ABSTRACT

Ruz, M.-H.; Rufin-Soler, C.; Héquette, A.; Révillon, R.; Hellequin, A.-P.; Deboudt, P.; Herbert, V.; Cohen, O.; Lebreton, F.; Le Goff, L.; Schmitt, F.G., and Marin, D., 2020. Climate change and risk perceptions in two French coastal communities. In: Malvárez, G. and Navas, F. (eds.), Global Coastal Issues of 2020. Journal of Coastal Research, Special Issue No. 95, pp. 875–879. Coconut Creek (Florida), ISSN 0749-0208.

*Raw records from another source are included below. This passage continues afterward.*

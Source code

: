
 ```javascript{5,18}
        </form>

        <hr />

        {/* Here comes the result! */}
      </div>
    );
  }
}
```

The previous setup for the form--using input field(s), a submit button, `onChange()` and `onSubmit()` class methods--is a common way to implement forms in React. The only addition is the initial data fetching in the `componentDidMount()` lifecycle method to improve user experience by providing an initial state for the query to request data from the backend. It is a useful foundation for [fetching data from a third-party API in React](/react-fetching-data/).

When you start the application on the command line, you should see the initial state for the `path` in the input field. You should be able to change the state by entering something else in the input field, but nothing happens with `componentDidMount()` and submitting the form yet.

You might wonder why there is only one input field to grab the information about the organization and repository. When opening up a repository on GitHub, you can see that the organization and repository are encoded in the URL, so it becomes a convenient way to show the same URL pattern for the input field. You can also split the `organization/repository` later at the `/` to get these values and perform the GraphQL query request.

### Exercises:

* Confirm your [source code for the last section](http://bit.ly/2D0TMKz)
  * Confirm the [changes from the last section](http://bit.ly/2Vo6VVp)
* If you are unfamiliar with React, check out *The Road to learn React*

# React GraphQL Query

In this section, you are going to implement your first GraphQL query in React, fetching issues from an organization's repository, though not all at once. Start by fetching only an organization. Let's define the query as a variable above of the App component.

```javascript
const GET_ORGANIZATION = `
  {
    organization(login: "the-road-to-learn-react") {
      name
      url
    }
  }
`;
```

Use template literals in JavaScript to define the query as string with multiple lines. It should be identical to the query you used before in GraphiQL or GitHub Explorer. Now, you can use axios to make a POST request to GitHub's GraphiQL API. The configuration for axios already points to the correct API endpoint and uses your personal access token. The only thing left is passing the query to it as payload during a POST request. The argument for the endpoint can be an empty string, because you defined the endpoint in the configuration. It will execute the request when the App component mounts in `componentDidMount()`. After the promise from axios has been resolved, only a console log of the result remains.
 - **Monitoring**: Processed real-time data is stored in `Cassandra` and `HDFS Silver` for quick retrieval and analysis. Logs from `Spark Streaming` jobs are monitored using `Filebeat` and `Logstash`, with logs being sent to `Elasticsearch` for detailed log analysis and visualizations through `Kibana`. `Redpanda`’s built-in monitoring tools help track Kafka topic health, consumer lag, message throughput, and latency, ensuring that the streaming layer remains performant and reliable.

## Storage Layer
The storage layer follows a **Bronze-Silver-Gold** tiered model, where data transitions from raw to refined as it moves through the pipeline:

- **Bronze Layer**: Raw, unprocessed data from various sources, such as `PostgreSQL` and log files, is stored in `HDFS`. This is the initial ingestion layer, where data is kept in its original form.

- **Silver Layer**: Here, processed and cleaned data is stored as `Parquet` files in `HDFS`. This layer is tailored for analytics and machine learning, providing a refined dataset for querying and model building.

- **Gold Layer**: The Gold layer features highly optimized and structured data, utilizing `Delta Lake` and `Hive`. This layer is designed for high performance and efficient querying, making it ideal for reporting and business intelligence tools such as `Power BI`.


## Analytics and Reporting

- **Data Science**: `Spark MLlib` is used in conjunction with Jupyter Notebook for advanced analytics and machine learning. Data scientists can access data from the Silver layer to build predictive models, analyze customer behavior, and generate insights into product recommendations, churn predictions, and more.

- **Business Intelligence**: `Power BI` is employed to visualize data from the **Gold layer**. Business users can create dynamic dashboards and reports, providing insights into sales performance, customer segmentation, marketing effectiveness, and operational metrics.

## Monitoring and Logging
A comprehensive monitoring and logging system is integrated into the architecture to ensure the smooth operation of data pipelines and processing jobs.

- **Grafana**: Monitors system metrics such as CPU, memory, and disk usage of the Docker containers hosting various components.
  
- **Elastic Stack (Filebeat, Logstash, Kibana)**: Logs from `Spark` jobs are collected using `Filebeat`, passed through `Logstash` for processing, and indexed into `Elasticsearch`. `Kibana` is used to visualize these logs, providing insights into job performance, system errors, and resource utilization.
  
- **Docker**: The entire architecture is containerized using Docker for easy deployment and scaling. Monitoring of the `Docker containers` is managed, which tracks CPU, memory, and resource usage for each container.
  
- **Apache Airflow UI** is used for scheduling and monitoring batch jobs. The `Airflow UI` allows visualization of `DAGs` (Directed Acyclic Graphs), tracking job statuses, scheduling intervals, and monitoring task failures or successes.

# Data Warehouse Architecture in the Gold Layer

Understanding public perception of climate change risks in coastal communities is a prerequisite for effective climate adaptation. This study aimed at evaluating the potential impacts of climate change on two coastal communities on the northern coast of France by producing prospective maps of the coastline by 2065 and at assessing the local inhabitants' risk perception and preferred strategies for facing future coastal risks through a survey of 285 households. The solutions inhabitants considered the more appropriate to preserve their living environment while adapting to the potential impacts of climate change were analyzed. A vast majority of the inhabitants is aware of coastal risks in their municipality, but their feeling of exposure is spatially-influenced depending on the distance to the hazard source. Conversely, no relationship was found between preferred strategies for facing future coastal risks and proximity to the shoreline. In the municipality where only soft defense structures are present, more inhabitants opt for the “hold the line” solution, while in the other municipality where a portion of the coast is protected by a seawall, a much larger proportion of the surveyed residents prefer the adaptation option.